Toxicity of Bacillus thuringiensis entomocidal protein toward cultured insect tissue

The entomocidal protein from crystalline inclusion bodies of Bacillus thuringiensis can be bioassayed in vitro using cultured insect tissue. Larval cells of the spruce budworm, Choristoneura fumiferana, are damaged by enzyme-digested (activated) protein isolated from B. thuringiensis crystals. Measurement of toxicity is accomplished by detection of adenosine triphosphate (ATP) in treated cultures using firefly bioluminescence. The ATP content of toxin-treated tissue is inversely proportional to the amount of toxin added. Tissue cells from the spruce budworm exhibited maximum susceptibility to activated δ-endotoxin after 120 hr incubation.

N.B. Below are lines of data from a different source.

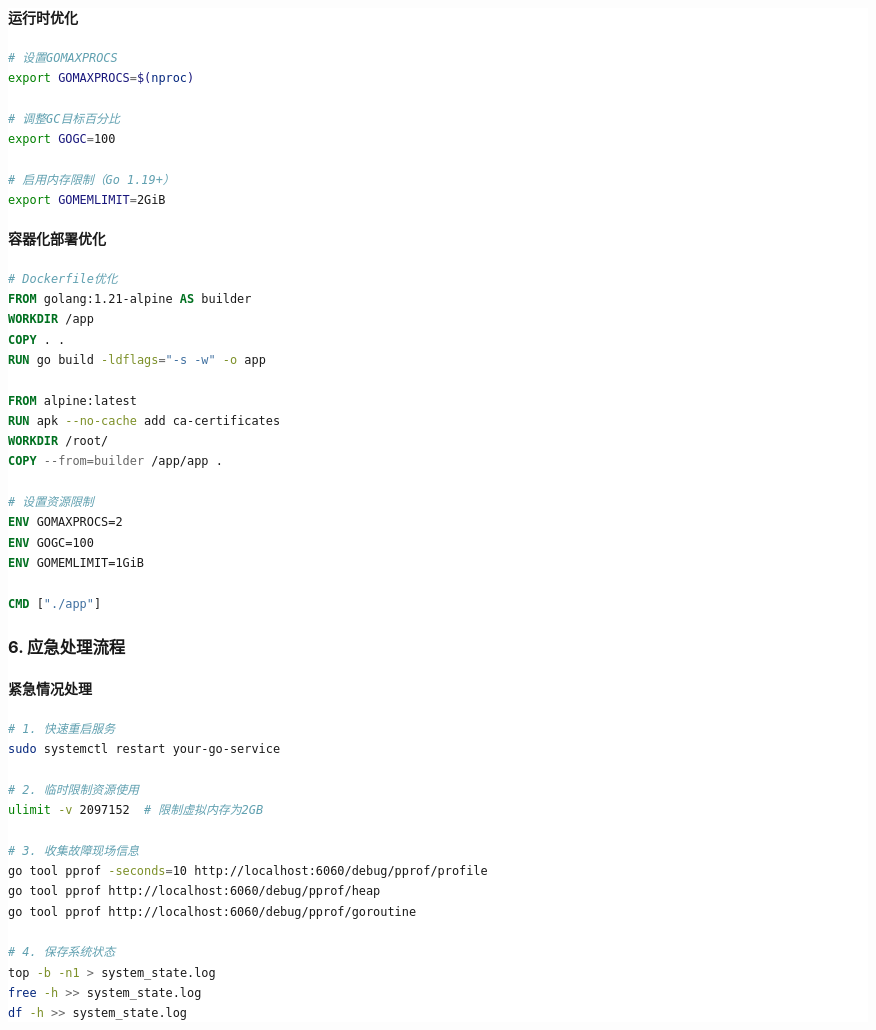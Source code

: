 #### 运行时优化
```bash
# 设置GOMAXPROCS
export GOMAXPROCS=$(nproc)

# 调整GC目标百分比
export GOGC=100

# 启用内存限制（Go 1.19+）
export GOMEMLIMIT=2GiB
```

#### 容器化部署优化
```dockerfile
# Dockerfile优化
FROM golang:1.21-alpine AS builder
WORKDIR /app
COPY . .
RUN go build -ldflags="-s -w" -o app

FROM alpine:latest
RUN apk --no-cache add ca-certificates
WORKDIR /root/
COPY --from=builder /app/app .

# 设置资源限制
ENV GOMAXPROCS=2
ENV GOGC=100
ENV GOMEMLIMIT=1GiB

CMD ["./app"]
```

### 6. 应急处理流程

#### 紧急情况处理
```bash
# 1. 快速重启服务
sudo systemctl restart your-go-service

# 2. 临时限制资源使用
ulimit -v 2097152  # 限制虚拟内存为2GB

# 3. 收集故障现场信息
go tool pprof -seconds=10 http://localhost:6060/debug/pprof/profile
go tool pprof http://localhost:6060/debug/pprof/heap
go tool pprof http://localhost:6060/debug/pprof/goroutine

# 4. 保存系统状态
top -b -n1 > system_state.log
free -h >> system_state.log
df -h >> system_state.log
```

Probit analysis of tissue ATP response to toxin dose indicated 50% of the cells were damaged by 14.6 μg or less of toxin protein per 2 × 10⁵ insect tissue cells. Activated δ-endotoxin was entomocidal to insects as well, as detemined by mortality studies with second-instar larvae of the European corn borer. Electron microscopic observations of insect tissue treated with activated δ-endotoxin protein for 60 min revealed massive outer membrane disruption and subsequent loss of cytoplasmic constituents, accompanied by swelling of the nuclear membrane.